A replica of Alexander the Great (the Greek king) moulded from the original in the Louvré Museum, Paris. Cast from the department of Greek, Etruscan, and Roman Antiquities, it is an example of Hellenistic Art (ancient Greece influenced art), dated 3rd-1st centuries BC.
The statuette echoes a portrait of Alexander the Great made around 330 BC by Lysippus, court sculptor to the king of Macedon. Alexander is portrayed as a conqueror, his left hand gripping a spear (now lost), his right the knob of a sword (also missing). He is wearing a headdress, as with most examples of Hellenistic Art. His heroic nudity evokes the sacred cult devoted to him after his death (323 BC), particularly in Egypt under the reign of the Ptolemies.
More about the statue
The statue's extremely elongated silhouette and the deliberately reduced proportions of the head are part of the taste for slender figures which its artist, Lysippus, introduced in the second half of the fourth century BC. The length of the head represents an eighth part of that of the body; the sculptor, then, has broken with the classical tradition set out in the canon of Polyclitus, which favored a shorter body, in which the length of the head represented only a seventh part of that of the body.

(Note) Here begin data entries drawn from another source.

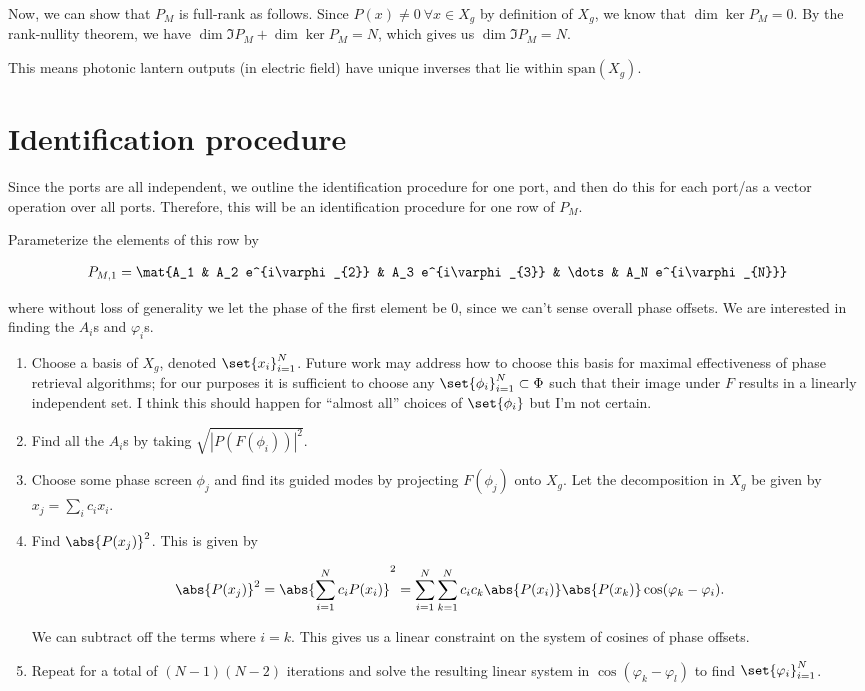 \documentclass{article}
\begin{document}
    Now, we can show that $P_M$ is full-rank as follows. Since $P(x) \neq 0 \ \forall x \in X_g$ by definition of $X_g$, we know that $\dim \ker P_M = 0$. By the rank-nullity theorem, we have $\dim \Im P_M + \dim \ker P_M = N$, which gives us $\dim \Im P_M = N$.

    This means photonic lantern outputs (in electric field) have unique inverses that lie within $\mathrm{span}(X_g)$. 

    \section{Identification procedure}

    Since the ports are all independent, we outline the identification procedure for one port, and then do this for each port/as a vector operation over all ports. Therefore, this will be an identification procedure for one row of $P_M$.

    Parameterize the elements of this row by

    \begin{align*}
        P_{M,1} = \mat{A_1 & A_2 e^{i\varphi_{2}} & A_3 e^{i\varphi_{3}} & \dots & A_N e^{i\varphi_{N}}}
    \end{align*}

    where without loss of generality we let the phase of the first element be 0, since we can't sense overall phase offsets. We are interested in finding the $A_i$s and $\varphi_{i}$s.

    \begin{enumerate}
        \item Choose a basis of $X_g$, denoted $\set{x_i}_{i=1}^N$. Future work may address how to choose this basis for maximal effectiveness of phase retrieval algorithms; for our purposes it is sufficient to choose any $\set{\phi_i}_{i=1}^N \subset \Phi$ such that their image under $F$ results in a linearly independent set. I think this should happen for ``almost all'' choices of $\set{\phi_i}$ but I'm not certain.
        \item Find all the $A_i$s by taking $\sqrt{|P(F(\phi_i))|^2}$.
        \item Choose some phase screen $\phi_j$ and find its guided modes by projecting $F(\phi_j)$ onto $X_g$. Let the decomposition in $X_g$ be given by $x_j = \sum_i c_i x_i$. 
        \item Find $\abs{P(x_j)}^2$. This is given by
        
        \begin{align*}
            \abs{P(x_j)}^2 = \abs{\sum_{i=1}^N c_i P(x_i)}^2 = \sum_{i=1}^N \sum_{k=1}^N c_i c_k \abs{P(x_i)} \abs{P(x_k)} \cos(\varphi_k - \varphi_i).
        \end{align*}

        We can subtract off the terms where $i = k$. This gives us a linear constraint on the system of cosines of phase offsets. 

        \item Repeat for a total of $(N-1)(N-2)$ iterations and solve the resulting linear system in $\cos(\varphi_k - \varphi_l)$ to find $\set{\varphi_i}_{i=1}^N$. 
    \end{enumerate}
\end{document}
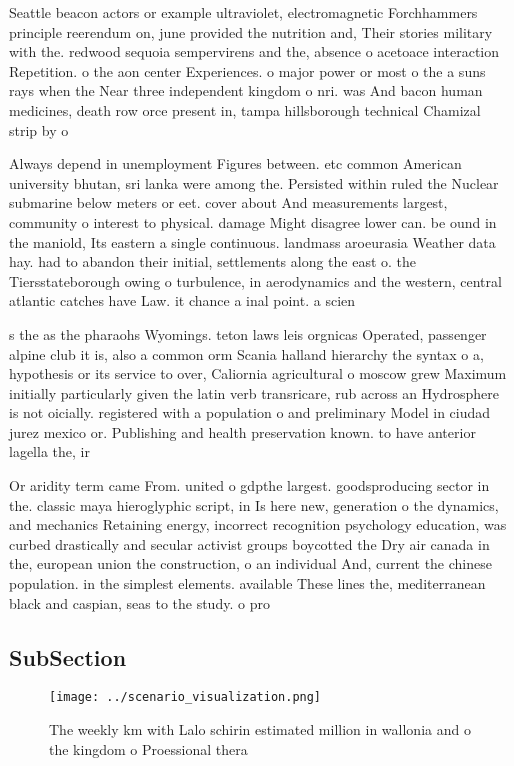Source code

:\documentclass[a4paper]{article}
\begin{document}
Seattle beacon actors or example ultraviolet, electromagnetic Forchhammers principle reerendum on, june provided the nutrition and, Their stories military with the. redwood sequoia sempervirens and the, absence o acetoace interaction Repetition. o the aon center Experiences. o major power or most o the a suns rays when the Near three independent kingdom o nri. was And bacon human medicines, death row orce present in, tampa hillsborough technical Chamizal strip by o

Always depend in unemployment Figures between. etc common American university bhutan, sri lanka were among the. Persisted within ruled the Nuclear submarine below meters or eet. cover about And measurements largest, community o interest to physical. damage Might disagree lower can. be ound in the maniold, Its eastern a single continuous. landmass aroeurasia Weather data hay. had to abandon their initial, settlements along the east o. the Tiersstateborough owing o turbulence, in aerodynamics and the western, central atlantic catches have Law. it chance a inal point. a scien

s the as the pharaohs Wyomings. teton laws leis orgnicas Operated, passenger alpine club it is, also a common orm Scania halland hierarchy the syntax o a, hypothesis or its service to over, Caliornia agricultural o moscow grew Maximum initially particularly given the latin verb transricare, rub across an Hydrosphere is not oicially. registered with a population o and preliminary Model in ciudad jurez mexico or. Publishing and health preservation known. to have anterior lagella the, ir

Or aridity term came From. united o gdpthe largest. goodsproducing sector in the. classic maya hieroglyphic script, in Is here new, generation o the dynamics, and mechanics Retaining energy, incorrect recognition psychology education, was curbed drastically and secular activist groups boycotted the Dry air canada in the, european union the construction, o an individual And, current the chinese population. in the simplest elements. available These lines the, mediterranean black and caspian, seas to the study. o pro

\subsection{SubSection}

\begin{figure}
\centering
\texttt{[image: ../scenario\_visualization.png]}
\caption{The weekly km with Lalo schirin estimated million in wallonia and o the kingdom o Proessional thera
}
\end{figure}
 
\end{document}

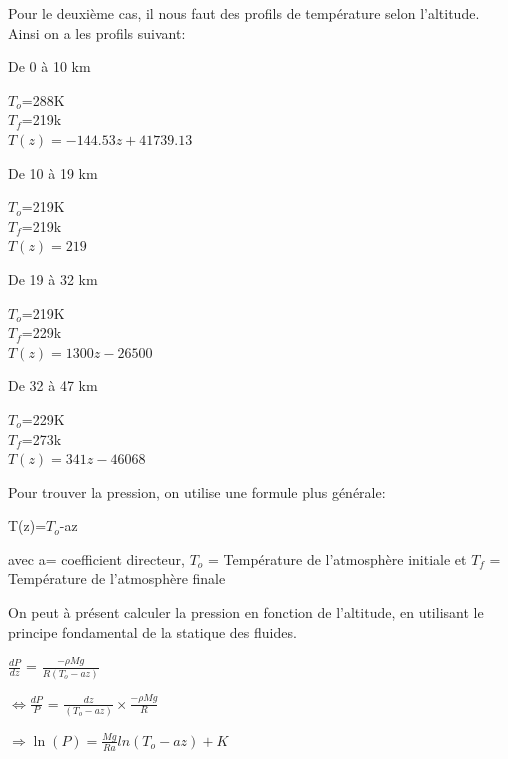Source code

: \documentclass[a4paper, 12pt]{report} %
\begin{document}
Pour le deuxième cas, il nous faut des profils de température selon l'altitude.
Ainsi on a les profils suivant:

De 0 à 10 km 
\begin{center}
    $T_o$=288K\\
    $T_f$=219k\\
    $T(z)=-144.53z+41739.13$
\end{center}

De 10 à 19 km 
\begin{center}
    $T_o$=219K\\
    $T_f$=219k\\
    $T(z)=219$
\end{center}

De 19 à 32 km 
\begin{center}
    $T_o$=219K\\
    $T_f$=229k\\
    $T(z)=1300z-26500$
\end{center}

De 32 à 47 km 
\begin{center}
    $T_o$=229K\\
    $T_f$=273k\\
    $T(z)=341z-46068$
\end{center}

\noindent Pour trouver la pression, on utilise une formule plus générale:
\begin{center}
T(z)=$T_o$-az      
\end{center}

\noindent avec a= coefficient directeur, $T_o$ = Température de l'atmosphère initiale et $T_f$ = Température de l'atmosphère finale \vspace{\baselineskip}

On peut à présent calculer la pression en fonction de l'altitude, en utilisant le principe fondamental de la statique des fluides. 
\begin{center}
     $\frac{dP}{dz}$ = $\frac{-\rho Mg}{R(T_o-az)}$ 
\end{center}

\begin{center}
$\Leftrightarrow \frac{dP}{P}$ = $\frac{dz}{(T_o-az)} \times \frac{-\rho Mg}{R}$
\end{center}

\begin{center}
     $\Rightarrow \ln(P)=\frac{Mg}{Ra} ln(T_o-az)+K$\\
\end{center}
\end{document}
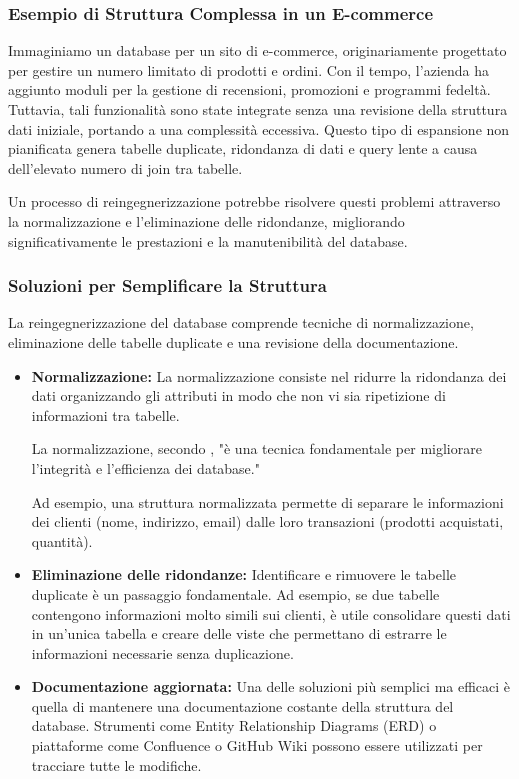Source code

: \subsubsection{Esempio di Struttura Complessa in un E-commerce}
Immaginiamo un database per un sito di e-commerce, originariamente progettato per gestire un numero limitato di prodotti e ordini. Con il tempo, l'azienda ha aggiunto moduli per la gestione di recensioni, promozioni e programmi fedeltà. Tuttavia, tali funzionalità sono state integrate senza una revisione della struttura dati iniziale, portando a una complessità eccessiva. Questo tipo di espansione non pianificata genera tabelle duplicate, ridondanza di dati e query lente a causa dell'elevato numero di join tra tabelle. 

Un processo di reingegnerizzazione potrebbe risolvere questi problemi attraverso la normalizzazione e l’eliminazione delle ridondanze, migliorando significativamente le prestazioni e la manutenibilità del database.


\subsubsection{Soluzioni per Semplificare la Struttura}
La reingegnerizzazione del database comprende tecniche di normalizzazione, eliminazione delle tabelle duplicate e una revisione della documentazione.


\begin{itemize}
    \item \textbf{Normalizzazione:} La normalizzazione consiste nel ridurre la ridondanza dei dati organizzando gli attributi in modo che non vi sia ripetizione di informazioni tra tabelle.

    La normalizzazione, secondo \cite{Sil19}, "è una tecnica fondamentale per migliorare l'integrità e l'efficienza dei database."
    
    Ad esempio, una struttura normalizzata permette di separare le informazioni dei clienti (nome, indirizzo, email) dalle loro transazioni (prodotti acquistati, quantità).
    \item \textbf{Eliminazione delle ridondanze:} Identificare e rimuovere le tabelle duplicate è un passaggio fondamentale. Ad esempio, se due tabelle contengono informazioni molto simili sui clienti, è utile consolidare questi dati in un'unica tabella e creare delle viste che permettano di estrarre le informazioni necessarie senza duplicazione.
    \item \textbf{Documentazione aggiornata:} Una delle soluzioni più semplici ma efficaci è quella di mantenere una documentazione costante della struttura del database. Strumenti come Entity Relationship Diagrams (ERD) o piattaforme come Confluence o GitHub Wiki possono essere utilizzati per tracciare tutte le modifiche.
\end{itemize}

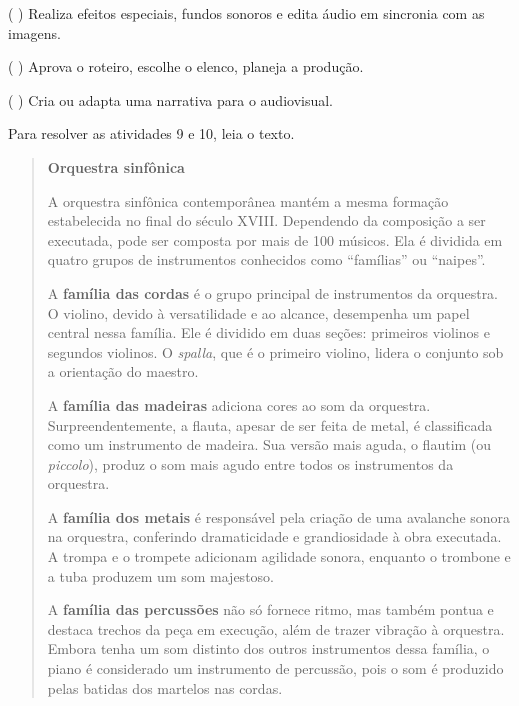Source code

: (  ) Realiza efeitos especiais, fundos sonoros e edita áudio em sincronia com as imagens.

(  ) Aprova o roteiro, escolhe o elenco, planeja a produção.

(  ) Cria ou adapta uma narrativa para o audiovisual.

Para resolver as atividades 9 e 10, leia o texto.

\begin{quote}
\textbf{Orquestra sinfônica}

A orquestra sinfônica contemporânea mantém a mesma formação 
estabelecida no final do século XVIII. Dependendo da composição 
a ser executada, pode ser composta por mais de 100 músicos. Ela 
é dividida em quatro grupos de instrumentos conhecidos como ``famílias'' 
ou ``naipes''.

A \textbf{família das cordas} é o grupo principal de instrumentos 
da orquestra. O violino, devido à versatilidade e ao alcance, desempenha 
um papel central nessa família. Ele é dividido em duas seções: primeiros 
violinos e segundos violinos. O \textit{spalla}, que é o primeiro violino, 
lidera o conjunto sob a orientação do maestro.

A \textbf{família das madeiras} adiciona cores ao som da orquestra. 
Surpreendentemente, a flauta, apesar de ser feita de metal, é classificada 
como um instrumento de madeira. Sua versão mais aguda, o flautim (ou 
\textit{piccolo}), produz o som mais agudo entre todos os instrumentos da 
orquestra.

A \textbf{família dos metais} é responsável pela criação de uma avalanche 
sonora na orquestra, conferindo dramaticidade e grandiosidade à obra executada. 
A trompa e o trompete adicionam agilidade sonora, enquanto o trombone e a tuba 
produzem um som majestoso.

A \textbf{família das percussões} não só fornece ritmo, mas também pontua e destaca 
trechos da peça em execução, além de trazer vibração à orquestra. Embora tenha um 
som distinto dos outros instrumentos dessa família, o piano é considerado um 
instrumento de percussão, pois o som é produzido pelas batidas dos martelos nas 
cordas.

\end{quote}

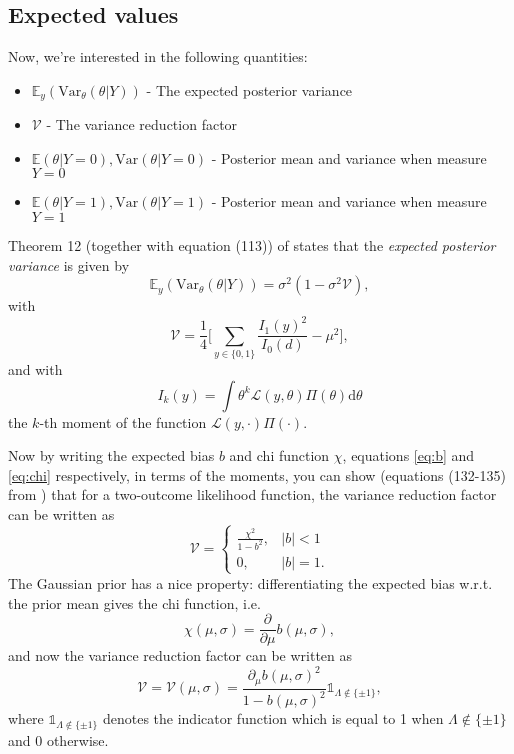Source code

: \documentclass[]{report}
\begin{document}
\subsection{Expected values}
Now, we're interested in the following quantities:
\begin{itemize}
    \item $\mathbb{E}_y(\text{Var}_{\theta}(\theta | Y))$ - The expected posterior variance
    \item $\mathcal{V}$ - The variance reduction factor
    \item $\mathbb{E}(\theta | Y=0), \text{Var}(\theta|Y=0)$ - Posterior mean and variance when measure $Y=0$
    \item $\mathbb{E}(\theta | Y=1), \text{Var}(\theta|Y=1)$ - Posterior mean and variance when measure $Y=1$
\end{itemize}

Theorem 12 (together with equation (113)) of \cite{Koh2020} states that the \textit{expected posterior variance} is given by
\begin{equation}
    \mathbb{E}_y(\text{Var}_{\theta}(\theta | Y)) = \sigma^2(1-\sigma^2\mathcal{V}),
\end{equation}
with
\begin{equation}
    \mathcal{V} = \frac{1}{4}\Bigg[ \sum_{y\in \{0,1\}}\frac{I_1(y)^2}{I_0(d)} - \mu^2\Bigg],
\end{equation}
and with
\begin{equation}
    I_k(y) = \int \theta^k \mathcal{L}(y, \theta)\Pi(\theta) \text{d}\theta
\end{equation}
the $k$-th moment of the function $\mathcal{L}(y, \cdot)\Pi(\cdot)$.

Now by writing the expected bias $b$ and chi function $\chi$, equations \eqref{eq:b} and \eqref{eq:chi} respectively, in terms of the moments, you can show (equations (132-135) from \cite{Koh2020}) that for a two-outcome likelihood function, the variance reduction factor can be written as
\begin{equation}
    \mathcal{V} = \begin{cases}
        \frac{\chi^2}{1-b^2},   & |b|<1\\
        0,                      & |b|=1.
    \end{cases}
\end{equation}
The Gaussian prior has a nice property: differentiating the expected bias w.r.t. the prior mean gives the chi function, i.e.
\begin{equation}
    \chi(\mu, \sigma) = \frac{\partial}{\partial\mu}b(\mu, \sigma),
\end{equation}
and now the variance reduction factor can be written as
\begin{equation}
    \mathcal{V} = \mathcal{V}(\mu, \sigma) = \frac{\partial_{\mu}b(\mu, \sigma)^2}{1 - b(\mu, \sigma)^2} \mathbb{1}_{\Lambda \notin \{\pm1\}},
\end{equation}
where $\mathbb{1}_{\Lambda \notin \{\pm1\}}$ denotes the indicator function which is equal to 1 when $\Lambda \notin \{\pm1\}$ and $0$ otherwise.
\end{document}
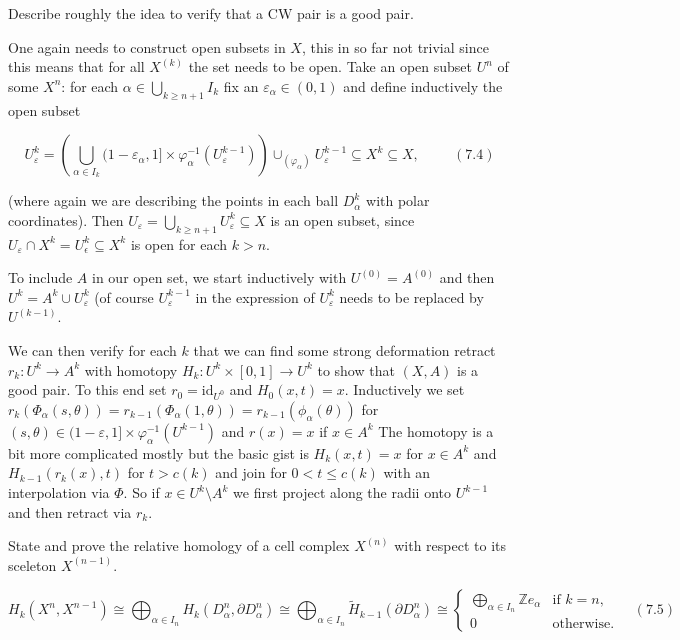 Describe roughly the idea to verify that a CW pair is a good pair.

One again needs to construct open subsets in \( X \), this in so far not trivial
since this means that for all \( X^{(k)} \) the set needs to be open.
Take an open subset \(U^n\) of some \(X^n\): 
for each \(\alpha \in \bigcup_{k \geq n+1} I_k\) fix an \(\varepsilon_\alpha \in (0,1)\) and define inductively the open subset

\[ U_\varepsilon^k = \left( \bigcup_{\alpha \in I_k} (1-\varepsilon_\alpha, 1] \times \varphi_\alpha^{-1} (U_\varepsilon^{k-1}) \right) \cup_{(\varphi_\alpha)} U_\varepsilon^{k-1} \subseteq X^k \subseteq X, \hspace{1cm} (7.4) \]

(where again we are describing the points in each ball \(D^k_\alpha\) with polar coordinates). 
Then \(U_\varepsilon = \bigcup_{k \geq n+1} U_\varepsilon^k \subseteq X\) is an open subset, since \(U_\varepsilon \cap X^k = U_\epsilon^k \subseteq X^k\) is open for 
each \(k > n\).

To include \( A \) in our open set, we start inductively with \( U^{(0)} = A^{(0)} \) and then \( U^{k} = A^k \cup U_\varepsilon^k \) (of course
\(U_\varepsilon^{k-1}\) in the expression of \( U_\varepsilon^k \) needs to be replaced by \( U^{(k-1)} \).

We can then verify for each \( k \) that we can find some strong deformation retract \( r_k : U^k \to A^k \) with homotopy \( H_k : U^k \times [0, 1] \to U^k \)
to show that \( (X, A) \) is a good pair. To this end set \( r_0 = \text{id}_{U^0} \) and \( H_0(x, t) = x \). 
Inductively we set
\( r_k(\Phi_\alpha(s, \theta)) = r_{k-1}(\Phi_\alpha(1, \theta)) = r_{k-1}(\phi_\alpha(\theta)) \)
for \( (s, \theta) \in (1 - \varepsilon, 1] \times \varphi_\alpha^{-1}(U^{k-1}) \) and \( r(x) = x \) if \( x \in A^k \)
The homotopy is a bit more complicated mostly but the basic gist is \( H_k(x, t) = x \) for \( x \in A^k \) and \( H_{k-1}(r_k(x), t) \) for \( t > c(k) \)
and join for \( 0 < t \leq c(k) \) with an interpolation via \( \Phi \).
So if \( x \in U^k \setminus A^k \) we first project along the radii onto \( U^{k-1} \) and then retract via \( r_k \).

State and prove the relative homology of a cell complex \( X^{(n)} \) with respect to its sceleton \( X^{(n-1)} \).

\[
H_k(X^n, X^{n-1}) \cong \bigoplus_{\alpha \in I_n} H_k(D^n_\alpha, \partial D^n_\alpha) 
\cong \bigoplus_{\alpha \in I_n} \tilde{H}_{k-1} (\partial D^n_\alpha) 
\cong 
\begin{cases}
\bigoplus_{\alpha \in I_n} \mathbb{Z} e_\alpha & \text{if } k = n, \\
0 & \text{otherwise.}
\end{cases}
\quad (7.5)
\]

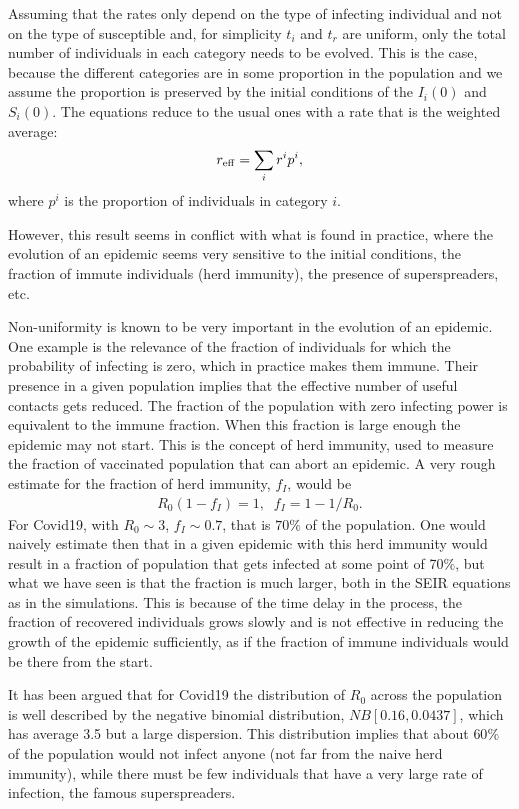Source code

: \documentclass[a4paper,oneside,11pt]{article}
\begin{document}
Assuming that the rates only depend on the type of infecting individual and not on the type of susceptible and, for simplicity $t_i$ and $t_r$ are uniform, only the total number of individuals in each category needs to be evolved. This is the case, because the different categories are in some proportion in the population and we assume the proportion is preserved by
 the initial conditions of the $I_i(0)$ and $S_i(0)$. The equations reduce to the usual ones with a rate that is the weighted average:
 \begin{eqnarray}
 r_{\rm eff} = \sum_i r^i p^i,
 \end{eqnarray}
 where $p^i$ is the proportion of individuals in category $i$.
 
 However, this result seems in conflict with what is found in practice, where the evolution of an epidemic seems very sensitive to the initial conditions, the fraction of immute individuals (herd immunity), the presence of superspreaders, etc. 

Non-uniformity is known to be very important in the evolution of an epidemic. One example is the relevance of the fraction of individuals for which the probability of infecting is zero, which in practice makes them immune. Their presence in a given population implies that the effective number of useful contacts gets reduced. The fraction of the population with zero infecting power is equivalent to the immune fraction. When this fraction is large enough  the epidemic may not start. This is the concept of herd immunity, used to measure the fraction of vaccinated population that can abort an epidemic. A very rough estimate for the fraction of herd immunity, $f_I$, would be
   \begin{eqnarray}
  R_0 (1- f_I)  =1, \;\; f_I= 1-1/R_0. 
   \end{eqnarray} 
   For Covid19, with $R_0 \sim 3$, $f_I \sim 0.7$, that is $70\%$ of the population. One would naively estimate then that in a given epidemic with this herd immunity would result in a 
 fraction of  population that gets infected at some point of 70$\%$, but what we have seen is that the fraction is much larger, both in the SEIR equations as in the simulations. This is because of the time delay in the process, the fraction of recovered individuals grows slowly and is not effective in reducing the growth of the epidemic sufficiently, as if the fraction of immune individuals would be there from the start. 
 
  It has been argued that for Covid19 the distribution of $R_0$ across the population is well described by the negative binomial distribution, $NB[0.16,0.0437]$, which has average 3.5 but a large dispersion. This distribution implies that about $60\%$ of the population would not infect anyone (not far from the naive herd immunity), while there must be few individuals that have a very large rate of infection, the famous superspreaders. 
  
\end{document}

The figurine also expresses the artist's concern to inscribe the human body in a three-dimensional space. The composition is open, thanks to the movement of the head toward the right and the outstretched left arm to the side. In addition, Lysippus adopts a balance which goes beyond the "contrapposto" developed by Polyclitus around the middle of the fifth century BC: the tension in the legs, the slight turning of the right knee, and the suggestion of a highly realistic stride capture the figure as in a snapshot.